Son dakika haberleri: MHP Genel Başkanı Devlet Bahçeli, sosyal medya platformunda yaptığı açıklamada şu önemli ifadeleri kullandı:
“6 Mart 2025 tarihi itibarıyla, özellikle Suriye’nin Lazkiye ve Tartus kentlerinde başlayan, ardından Hama, Humus ve Dera kentlerine yayılan silahlı çatışmalar, hem komşu ülkelerin huzurunu tehdit etmekte hem de Türkiye’nin iç asayişini ve barış ortamını ciddi bir şekilde tehdit etmektedir.”
“BÖLGESEL VE KÜRESEL HUSUMET MEKANİZMASI KAOS İMALATIYLA MEŞGULDÜR”
Dışarıdan yönlendirildiği açıkça görülen etnik ve mezhep temelli çatışmalar, korkutucu senaryoların gerçeğe dönüşmesine neden olmaktadır. Suriye’deki olayların yeniden doğusuna direnen bölgesel ve küresel husumet unsurları, kaos üretme çabası içindedir.
Suriye’de suların bir miktar durulmuş olmasına rağmen, mevcut kriz ortamının tamamen yatıştığını söylemek için erken olduğu belirtilmektedir. Mezhep ihtilaflarını provoke eden unsurlar, ülkeleri bölge içinde sıkıştırmayı hedefleyen kirli bir planın parçası olarak faaliyet göstermektedir. Baas rejiminin artıkları ve yabancı istihbarat örgütlerinin etkinliği, Siyonist barbarlığın varlığı, sıkıntılı bir durumu ortaya koymaktadır.
“CHP’NİN BAAS ARTIĞI GİBİ DAVRANMASI TEHLİKELİDİR”
Cumhuriyet Halk Partisi’nin Baas zihniyetini temsil edercesine hareket etmesi ve Alevi toplumu üzerinden politika yapması, hastalıklı bir siyasi tutumunun yansıması olarak değerlendirilmiştir. CHP’nin mezhepsel provokasyonu, sadece Türkiye’yi değil, aynı zamanda İslam dünyasını da olumsuz etkileme potansiyeline sahiptir.
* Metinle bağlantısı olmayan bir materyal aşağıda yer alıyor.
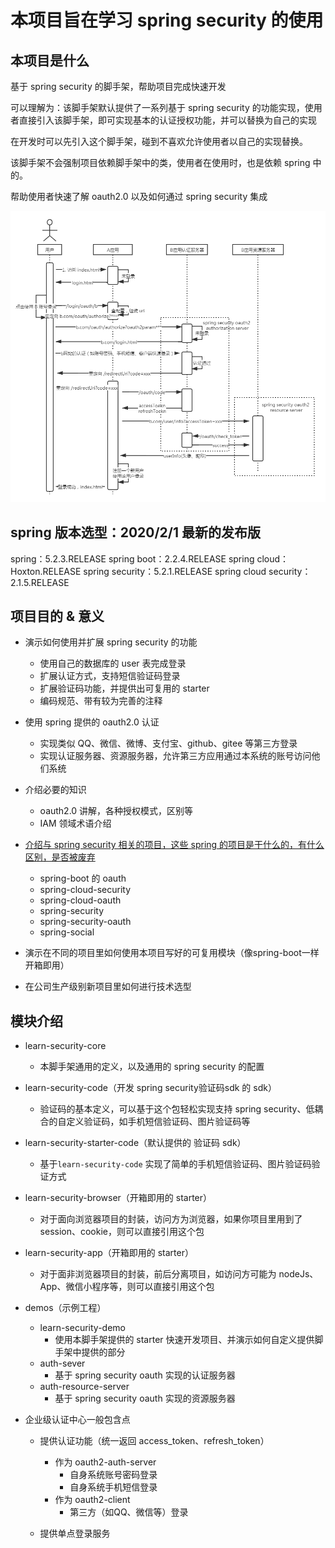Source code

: # 本项目旨在学习 spring security 的使用

## 本项目是什么

基于 spring security 的脚手架，帮助项目完成快速开发

可以理解为：该脚手架默认提供了一系列基于 spring security 的功能实现，使用者直接引入该脚手架，即可实现基本的认证授权功能，并可以替换为自己的实现

在开发时可以先引入这个脚手架，碰到不喜欢允许使用者以自己的实现替换。

该脚手架不会强制项目依赖脚手架中的类，使用者在使用时，也是依赖 spring 中的。

帮助使用者快速了解 oauth2.0 以及如何通过 spring security 集成

![oauth2.0.png](img/oauth2.0.png)

## spring 版本选型：2020/2/1 最新的发布版

spring：5.2.3.RELEASE
spring boot：2.2.4.RELEASE
spring cloud：Hoxton.RELEASE
spring security：5.2.1.RELEASE
spring cloud security：2.1.5.RELEASE

## 项目目的 & 意义

- 演示如何使用并扩展 spring security 的功能
    - 使用自己的数据库的 user 表完成登录
    - 扩展认证方式，支持短信验证码登录
    - 扩展验证码功能，并提供出可复用的 starter
    - 编码规范、带有较为完善的注释
    
- 使用 spring 提供的 oauth2.0 认证
    - 实现类似 QQ、微信、微博、支付宝、github、gitee 等第三方登录
    - 实现认证服务器、资源服务器，允许第三方应用通过本系统的账号访问他们系统


- 介绍必要的知识
    - oauth2.0 讲解，各种授权模式，区别等
    - IAM 领域术语介绍
 
- [介绍与 spring security 相关的项目，这些 spring 的项目是干什么的，有什么区别，是否被废弃](spring-intro.md)
    - spring-boot 的 oauth
    - spring-cloud-security
    - spring-cloud-oauth
    - spring-security
    - spring-security-oauth
    - spring-social


- 演示在不同的项目里如何使用本项目写好的可复用模块（像spring-boot一样开箱即用）

- 在公司生产级别新项目里如何进行技术选型


## 模块介绍
- learn-security-core
    - 本脚手架通用的定义，以及通用的 spring security 的配置
- learn-security-code（开发 spring security验证码sdk 的 sdk）
    - 验证码的基本定义，可以基于这个包轻松实现支持 spring security、低耦合的自定义验证码，如手机短信验证码、图片验证码等
    
- learn-security-starter-code（默认提供的 验证码 sdk）
    - 基于`learn-security-code` 实现了简单的手机短信验证码、图片验证码验证方式
    
    
- learn-security-browser（开箱即用的 starter）
    - 对于面向浏览器项目的封装，访问方为浏览器，如果你项目里用到了 session、cookie，则可以直接引用这个包
    
- learn-security-app（开箱即用的 starter）
    - 对于面非浏览器项目的封装，前后分离项目，如访问方可能为 nodeJs、App、微信小程序等，则可以直接引用这个包
    
    
- demos（示例工程）
    - learn-security-demo
        - 使用本脚手架提供的 starter 快速开发项目、并演示如何自定义提供脚手架中提供的部分
    - auth-sever 
        - 基于 spring security oauth 实现的认证服务器
    - auth-resource-server
        - 基于 spring security oauth 实现的资源服务器
        
        
- 企业级认证中心一般包含点
    - 提供认证功能（统一返回 access_token、refresh_token）
        - 作为 oauth2-auth-server
            - 自身系统账号密码登录
            - 自身系统手机短信登录
        - 作为 oauth2-client
            - 第三方（如QQ、微信等）登录
        
    - 提供单点登录服务
    

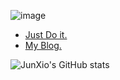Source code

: ![image](https://github.com/jxzho/jxzho/assets/37285048/75f91be2-bc2b-47e4-bd84-cb09f4eb7b86)<ul>
  <li>
    <a href="https://junxio.vercel.app/" target="_blank">Just Do it.</a>
  </li>

  <li>
    <a href="https://blog-rss.vercel.app/" target="_blank">My Blog.</a>
  </li>
</ul>

![JunXio's GitHub stats](https://github-readme-stats.vercel.app/api?username=jxzho&theme=ambient_gradient&show_icons=true)
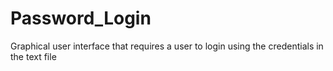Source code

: # Password_Login
Graphical user interface that requires a user to login using the credentials in the text file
“CHP’NİN YOLU YOL DEĞİLDİR”
Alevi kardeşlerimiz bizim için çok değerlidir ve bu inanç grubu, İslam toplumunun ayrılmaz bir parçasıdır. Alevi ve Sünni arasına uçurum açmaya çalışanlar, bu gruplar arasında düşmanlık yaratmaya yönelik her yaklaşım, din ve millet düşmanlığı sayılmalıdır. Ne Alevi ne de Sünni toplumu, bu tür ölümcül oyunlara prim vermeyecektir. CHP’nin izlediği politika, toplumda fitne ve fesat oluşturma amacı taşımaktadır.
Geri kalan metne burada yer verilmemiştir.